- [What is required]:
All lines in the data that hold the word "side" need copying.

- [Data extracts]:
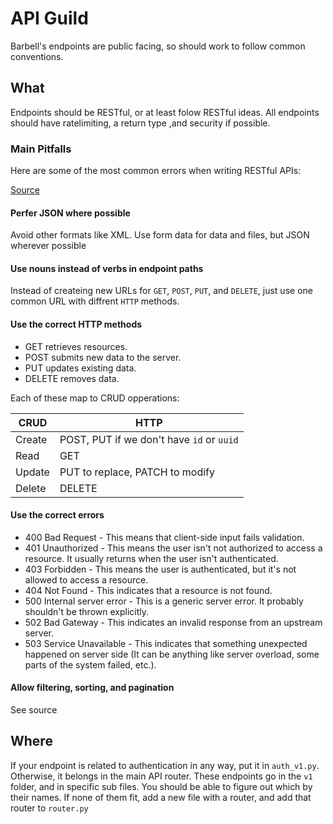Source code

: # API Guild

Barbell's endpoints are public facing, so should work to follow common conventions.

## What

Endpoints should be RESTful, or at least folow RESTful ideas. All endpoints should have ratelimiting, a return type ,and security if possible.

### Main Pitfalls

Here are some of the most common errors when writing RESTful APIs:

[Source](https://stackoverflow.blog/2020/03/02/best-practices-for-rest-api-design/)

#### Perfer JSON where possible

Avoid other formats like XML. Use form data for data and files, but JSON wherever possible

#### Use nouns instead of verbs in endpoint paths

Instead of createing new URLs for `GET`, `POST`, `PUT`, and `DELETE`, just use one common URL with diffrent `HTTP` methods.

#### Use the correct HTTP methods

* GET retrieves resources.
* POST submits new data to the server.
* PUT updates existing data.
* DELETE removes data.

Each of these map to CRUD opperations:

| CRUD | HTTP |
|------|------|
| Create | POST, PUT if we don't have `id` or `uuid` |
| Read | GET | 
| Update | PUT to replace, PATCH to modify |
| Delete | DELETE |

#### Use the correct errors

* 400 Bad Request - This means that client-side input fails validation.
* 401 Unauthorized - This means the user isn't not authorized to access a resource. It usually returns when the user isn't authenticated.
* 403 Forbidden - This means the user is authenticated, but it's not allowed to access a resource.
* 404 Not Found - This indicates that a resource is not found.
* 500 Internal server error - This is a generic server error. It probably shouldn't be thrown explicitly.
* 502 Bad Gateway - This indicates an invalid response from an upstream server.
* 503 Service Unavailable - This indicates that something unexpected happened on server side (It can be anything like server overload, some parts of the system failed, etc.).

#### Allow filtering, sorting, and pagination

See source

## Where

If your endpoint is related to authentication in any way, put it in `auth_v1.py`. Otherwise, it belongs in the main API router. These endpoints go in the `v1` folder, and in specific sub files. You should be able to figure out which by their names. If none of them fit, add a new file with a router, and add that router to `router.py`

- [Output]:
* 400 Bad Request - This means that client-side input fails validation.
* 503 Service Unavailable - This indicates that something unexpected happened on server side (It can be anything like server overload, some parts of the system failed, etc.).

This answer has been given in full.